High efficiency and product quality flavor.Saccharomyces cerevisiae provided by the invention can be preferably in highly acidity, the green plum of high pol
Band fruit fermented soy green plum wine in maceration extract, and it is higher by the green plum wine alcoholic strength that it is fermented, residual sugar amount is few, and fermentation is thorough
Bottom, green liquor golden yellow color, the smell of fruits is very sweet, graceful, comfortable, and tasty and refreshing, mouthfeel is coordinated, unique flavor.

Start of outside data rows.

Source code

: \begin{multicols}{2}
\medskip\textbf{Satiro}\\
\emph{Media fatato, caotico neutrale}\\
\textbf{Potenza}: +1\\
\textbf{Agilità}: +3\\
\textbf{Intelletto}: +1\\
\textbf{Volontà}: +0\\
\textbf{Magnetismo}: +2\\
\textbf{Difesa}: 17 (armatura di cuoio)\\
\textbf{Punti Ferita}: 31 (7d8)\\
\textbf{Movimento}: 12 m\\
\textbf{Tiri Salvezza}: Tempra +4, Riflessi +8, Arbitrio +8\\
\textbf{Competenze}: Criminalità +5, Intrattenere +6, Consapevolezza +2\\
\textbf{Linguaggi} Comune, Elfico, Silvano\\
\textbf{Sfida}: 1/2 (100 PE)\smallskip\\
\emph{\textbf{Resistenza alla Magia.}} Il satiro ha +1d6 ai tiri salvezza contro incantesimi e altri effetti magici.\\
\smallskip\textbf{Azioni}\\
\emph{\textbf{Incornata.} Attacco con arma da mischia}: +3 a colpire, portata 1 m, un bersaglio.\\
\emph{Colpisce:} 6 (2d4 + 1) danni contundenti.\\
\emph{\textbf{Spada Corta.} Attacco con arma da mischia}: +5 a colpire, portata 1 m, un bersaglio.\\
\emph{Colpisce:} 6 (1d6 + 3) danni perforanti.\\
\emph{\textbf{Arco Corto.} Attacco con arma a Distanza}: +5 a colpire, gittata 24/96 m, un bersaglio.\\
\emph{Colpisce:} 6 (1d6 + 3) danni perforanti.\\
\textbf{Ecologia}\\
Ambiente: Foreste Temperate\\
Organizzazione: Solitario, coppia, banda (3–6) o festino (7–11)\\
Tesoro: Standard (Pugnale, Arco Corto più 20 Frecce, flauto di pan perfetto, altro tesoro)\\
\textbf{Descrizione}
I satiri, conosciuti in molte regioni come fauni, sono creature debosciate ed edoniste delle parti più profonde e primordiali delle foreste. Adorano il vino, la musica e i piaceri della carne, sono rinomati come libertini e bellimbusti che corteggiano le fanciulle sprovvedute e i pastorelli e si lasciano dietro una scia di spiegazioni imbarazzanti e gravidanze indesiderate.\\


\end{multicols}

Second aspect, the present invention provides a kind of saccharomyces cerevisiae preparation, the active constituent of the saccharomyces cerevisiae preparation is upper
State saccharomyces cerevisiae.
The third aspect, the present invention provides application of the above-mentioned saccharomyces cerevisiae in preparing saccharomyces cerevisiae preparation.
Fourth aspect, the present invention provides application of the above-mentioned saccharomyces cerevisiae in brewed fruit wine.

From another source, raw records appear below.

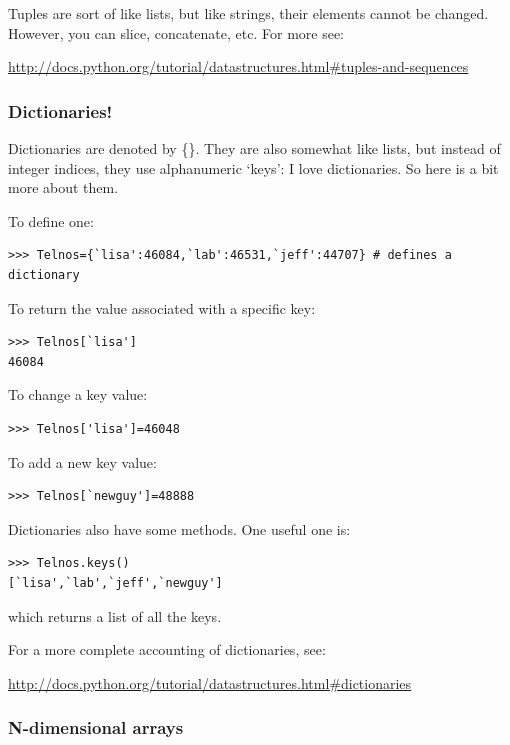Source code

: \documentclass[11pt]{book}
\begin{document}
{{\noindent Tuples are sort of like lists, but like strings, their elements cannot be changed.  However, you can slice, concatenate, etc.
 For more see:

\url{ http://docs.python.org/tutorial/datastructures.html#tuples-and-sequences}




\subsubsection {Dictionaries!}

Dictionaries are denoted by \{\}.  They are also somewhat like lists, but instead of integer indices, they use alphanumeric `keys':
I love dictionaries.  So here is a bit more about them.

\noindent
To define one:
{ \color{blue} \begin{verbatim}
>>> Telnos={`lisa':46084,`lab':46531,`jeff':44707} # defines a dictionary
\end{verbatim}}

\noindent
To return the value associated with a specific key:
{ \color{blue} \begin{verbatim}
>>> Telnos[`lisa']
46084
\end{verbatim}}

\noindent
 To change a key value:

{ \color{blue} \begin{verbatim}
>>> Telnos['lisa']=46048
\end{verbatim}}


\noindent
To add a new key value:
{ \color{blue} \begin{verbatim}
>>> Telnos[`newguy']=48888
\end{verbatim}}


\noindent
 Dictionaries also have some methods.
One useful one is:
{ \color{blue} \begin{verbatim}
>>> Telnos.keys()
[`lisa',`lab',`jeff',`newguy']
\end{verbatim}}

\noindent
which returns a list of all the keys.

For a more complete accounting of dictionaries,  see:

\url{http://docs.python.org/tutorial/datastructures.html#dictionaries}



\subsubsection{N-dimensional arrays}

}}
\end{document}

As the preferred embodiment of application of the saccharomyces cerevisiae of the present invention in brewed fruit wine, the fruit wine is green plum
Wine.
5th aspect, the present invention also provides a kind of brewing methods of fruit wine comprising following steps;
(1) saccharomyces cerevisiae described in claim 1 is activated to and expanded culture, obtains the expansion culture of saccharomyces cerevisiae
Liquid;
(2) white granulated sugar, sodium pyrosulfite and pectase are added into green plum, is pickled;
(3) step (2) is added in scale-up medium obtained by step (1) to be pickled in products therefrom, is fermented, after taking fermentation
Gained supernatant liquor carries out ageing, obtains fruit wine.
The preferred embodiment of brewing method as fruit wine of the present invention, in the step (1), saccharomyces cerevisiae carries out
Activation and the method for expanding culture are:Saccharomyces cerevisiae is inoculated in malt juice liquid medium, is cultivated, then by gained
Culture solution is inoculated in dark-plum juice, is enlarged culture, obtains the scale-up medium of saccharomyces cerevisiae.

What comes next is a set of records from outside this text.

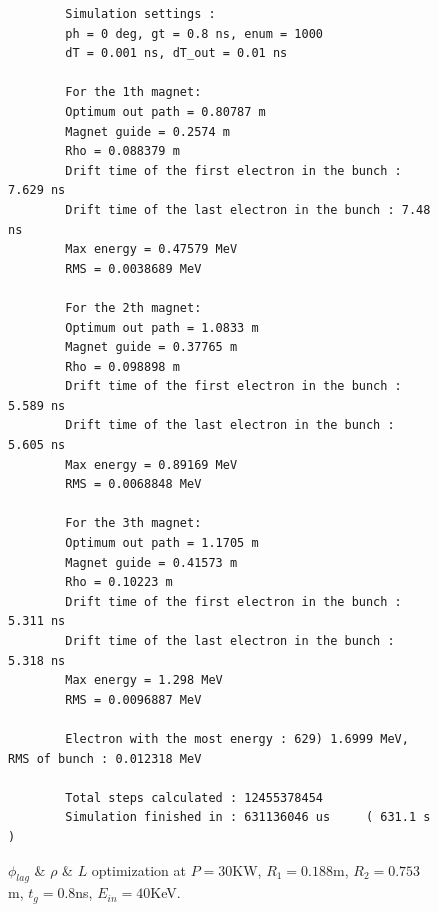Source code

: \documentclass[a4paper,oneside,12pt]{report}
\numberwithin{equation}{chapter}
\begin{document}
{\begin{figure}[H]
\begin{verbatim}
        Simulation settings : 
        ph = 0 deg, gt = 0.8 ns, enum = 1000
        dT = 0.001 ns, dT_out = 0.01 ns
        
        For the 1th magnet:
        Optimum out path = 0.80787 m
        Magnet guide = 0.2574 m
        Rho = 0.088379 m
        Drift time of the first electron in the bunch : 7.629 ns
        Drift time of the last electron in the bunch : 7.48 ns
        Max energy = 0.47579 MeV
        RMS = 0.0038689 MeV
        
        For the 2th magnet:
        Optimum out path = 1.0833 m
        Magnet guide = 0.37765 m
        Rho = 0.098898 m
        Drift time of the first electron in the bunch : 5.589 ns
        Drift time of the last electron in the bunch : 5.605 ns
        Max energy = 0.89169 MeV
        RMS = 0.0068848 MeV
        
        For the 3th magnet:
        Optimum out path = 1.1705 m
        Magnet guide = 0.41573 m
        Rho = 0.10223 m
        Drift time of the first electron in the bunch : 5.311 ns
        Drift time of the last electron in the bunch : 5.318 ns
        Max energy = 1.298 MeV
        RMS = 0.0096887 MeV
        
        Electron with the most energy : 629) 1.6999 MeV,	RMS of bunch : 0.012318 MeV
        
        Total steps calculated : 12455378454
        Simulation finished in : 631136046 us     ( 631.1 s )        
    \end{verbatim}
    \vspace{20pt}
\caption{$\phi_{lag}$ \& $\rho$ \& $L$ optimization at $P=30$KW, $R_1=0.188$m, $R_2=0.753$m, $t_g=0.8$ns, $E_{in}=40$KeV.}
\label{fig:lout_opt_08ns_Erms}
\end{figure}

}
\end{document}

The preferred embodiment of brewing method as fruit wine of the present invention, in the step (3), scale-up medium
Quality accounts for the 1%~10% of green plum quality.
6th aspect, the present invention also provides the fruit wine being prepared using the above method.
Compared with prior art, beneficial effects of the present invention are:The present invention provides the ferment of a kind of resistance to high sugar and resistance to peracid
Mother strains (Saccharomyces cerevisiae), it can preferably in highly acidity, the green plum maceration extract of high pol band
Fruit fermented soy green plum wine.Using green plum wine made from yeast strain of the present invention (Saccharomyces cerevisiae)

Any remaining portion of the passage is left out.